QutEcoacoustics / audio-analysis

The audio analysis code (AnalysisPrograms.exe) for the QUT Ecoacoustics Research Group
https://ap.qut.ecoacoustics.info/
Apache License 2.0
52 stars 12 forks source link

Events.beta.csv format is imperfect #506

Open atruskie opened 3 years ago

atruskie commented 3 years ago

Actual behaviour:

The new CSV output format has some problems:

Expected behavior:

The above not to happen.

How to reproduce this bug:

  1. Run a multi recogniser, investigate the results

Additional Details

AP

Version: v21.7.0.4

Some example data: all.txt

towsey commented 3 years ago

Fantastic that you are dealing with this. I have been meaning to log it myself as an issue. Is it possible for events where appropriate to include additional info? For example, for oscillation events to include the oscillation rate and for harmonics to include the interval. And also to include score where one is available.

atruskie commented 3 years ago

Great question.

In short: not really.

CSV is great when all the events have the same shape/type of data. The reason for most of the above issues is we output the results based on the base class, which is EventCommon I think, which lacks the end/low/high properties.

I think, given our nature, it's safe to try and output those extra columns. But if any of that data is missing, we'll get a lot of sparse columns.

But for even more specific events, then we'll definitely end up with a lot of sparse columns. For a recogniser that produces oscillation events, most rows would have the oscillation column filled. But for a multi-recogniser case, most rows would have an empty oscillation column.

To achieve the flexibility we want here, we need to be able to encode arbitrary data structures, which is what the JSON output is for. Each object inside a JSON result can have whatever properties we'd like it to have.

Both of these formats are inefficient for their own reasons, and have strengths over the other.

I think I want to make the CSV useful and dense by default for the common case. And leave the JSON for outputting complex data.

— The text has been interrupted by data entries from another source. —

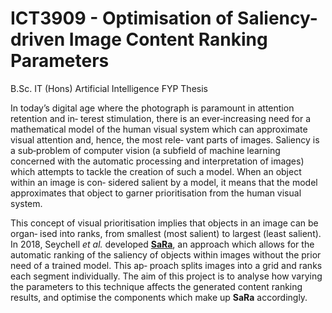 # ICT3909 - Optimisation of Saliency-driven Image Content Ranking Parameters
B.Sc. IT (Hons) Artificial Intelligence FYP Thesis

In today’s digital age where the photograph is paramount in attention retention and in‐
terest stimulation, there is an ever‐increasing need for a mathematical model of the
human visual system which can approximate visual attention and, hence, the most rele‐
vant parts of images. Saliency is a sub‐problem of computer vision (a subfield of machine
learning concerned with the automatic processing and interpretation of images) which
attempts to tackle the creation of such a model. When an object within an image is con‐
sidered salient by a model, it means that the model approximates that object to garner
prioritisation from the human visual system.

This concept of visual prioritisation implies that objects in an image can be organ‐
ised into ranks, from smallest (most salient) to largest (least salient). In 2018, Seychell
<i>et al.</i> developed <a href="	https://www.um.edu.mt/library/oar/handle/123456789/90087" target="_blank"><b>SaRa</b></a>,
an approach which allows for the automatic ranking of the
saliency of objects within images without the prior need of a trained model. This ap‐
proach splits images into a grid and ranks each segment individually. The aim of this
project is to analyse how varying the parameters to this technique affects the generated
content ranking results, and optimise the components which make up <b>SaRa</b> accordingly.
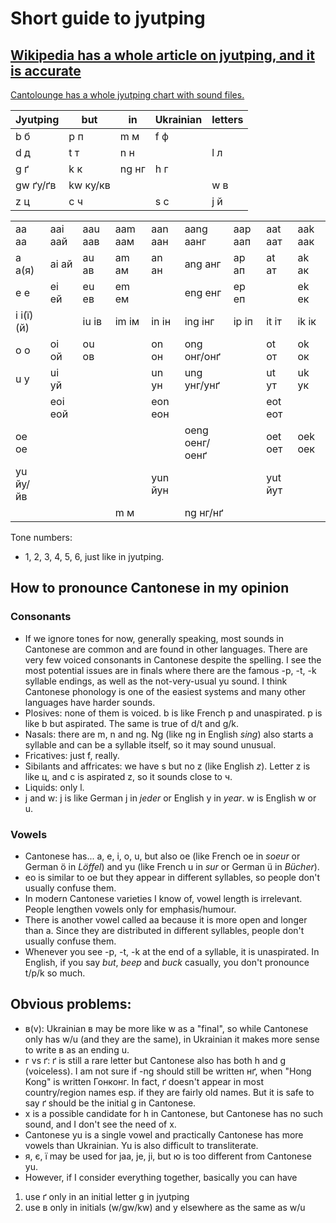 # Short guide to jyutping
## [Wikipedia has a whole article on jyutping, and it is accurate](https://en.wikipedia.org/wiki/Jyutping)

[Cantolounge has a whole jyutping chart with sound files.](https://cantolounge.com/jyutping-chart/)

| Jyutping | but | in | Ukrainian | letters |
|----|----|----|---|---|
| b б | p п | m м | f ф
| d д | t т | n н |   | l л |
| g ґ | k к | ng нг | h г |   |
| gw ґу/ґв | kw ку/кв |    |   | w в |
| z ц | c ч |    | s с | j й |

|   |   |   |  |   |   |   |   |   |
|----|----|----|---|---|---|---|---|---|
| aa аа | aai аай | aau аав | aam аам | aan аан | aang аанг | aap аап | aat аат | aak аак |
| a а(я) | ai ай | au ав | am ам | an ан | ang анг | ap ап | at ат | ak ак |
| e е | ei ей | eu ев | em ем |  |  eng енг | ep еп |   | ek ек |
| i і(ї)(й) |   |  iu ів | im ім | in ін | ing інг | ip іп | it іт | ik ік |
| o о | oi ой | ou ов |   | on он | ong онг/онґ |   | ot от | ok ок |
| u у | ui уй |    |   | un ун | ung унг/унґ |   |  ut ут | uk ук |
|    | eoi еой |    |   | eon еон |   |   | eot еот |   |
| oe ое |    |    |   |   | oeng оенг/оенґ |   | oet оет | oek оек |
| yu йу/йв  |    |    |   | yun йун |   |   | yut йут |   |
|    |    |    | m м |   | ng нг/нґ |   |   |   |

Tone numbers:
- 1, 2, 3, 4, 5, 6, just like in jyutping.

## How to pronounce Cantonese in my opinion
### Consonants
- If we ignore tones for now, generally speaking, most sounds in Cantonese are common and are found in other languages. There are very few voiced consonants in Cantonese despite the spelling. I see the most potential issues are in finals where there are the famous -p, -t, -k syllable endings, as well as the not-very-usual yu sound. I think Cantonese phonology is one of the easiest systems and many other languages have harder sounds.
- Plosives: none of them is voiced. b is like French p and unaspirated. p is like b but aspirated. The same is true of d/t and g/k.
- Nasals: there are m, n and ng. Ng (like ng in English *sing*) also starts a syllable and can be a syllable itself, so it may sound unusual.
- Fricatives: just f, really.
- Sibilants and affricates: we have s but no z (like English *z*). Letter z is like ц, and c is aspirated z, so it sounds close to ч.
- Liquids: only l.
- j and w: j is like German j in *jeder* or English y in *year*. w is English w or u.

### Vowels
- Cantonese has... a, e, i, o, u, but also oe (like French oe in *soeur* or German ö in *Löffel*) and yu (like French u in *sur* or German ü in *Bücher*).
- eo is similar to oe but they appear in different syllables, so people don't usually confuse them.
- In modern Cantonese varieties I know of, vowel length is irrelevant. People lengthen vowels only for emphasis/humour.
- There is another vowel called aa because it is more open and longer than a. Since they are distributed in different syllables, people don't usually confuse them.
- Whenever you see -p, -t, -k at the end of a syllable, it is unaspirated. In English, if you say *but*, *beep* and *buck* casually, you don't pronounce t/p/k so much.

## Obvious problems:
- в(v): Ukrainian в may be more like w as a "final", so while Cantonese only has w/u (and they are the same), in Ukrainian it makes more sense to write в as an ending u.
- г vs ґ: ґ is still a rare letter but Cantonese also has both h and g (voiceless). I am not sure if -ng should still be written нґ, when "Hong Kong" is written Гонконг. In fact, ґ doesn't appear in most country/region names esp. if they are fairly old names. But it is safe to say ґ should be the initial g in Cantonese.
- х is a possible candidate for h in Cantonese, but Cantonese has no such sound, and I don't see the need of х.
- Cantonese yu is a single vowel and practically Cantonese has more vowels than Ukrainian. Yu is also difficult to transliterate.
- я, є, ї may be used for jaa, je, ji, but ю is too different from Cantonese yu.
- However, if I consider everything together, basically you can have
1. use ґ only in an initial letter g in jyutping
2. use в only in initials (w/gw/kw) and у elsewhere as the same as w/u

towsey commented 3 years ago

The additional info I would like to add is not complex - i,e, just scalars. It could be done by adding another one or two properties to EventCommon called Score1 and Score2 that would be in addition to the existing Score property. You could then add an event property such as periodicity by assigning it to one of the score fields. The documentation would describe what information was provided in each of the score fields. Trouble is that if we wait for json parsers etc, it will be long time and more difficult for the user.

atruskie commented 2 years ago

Assigning data to columns with generic names is not something we will do. Descriptive names are vital to people understanding what data they're looking at.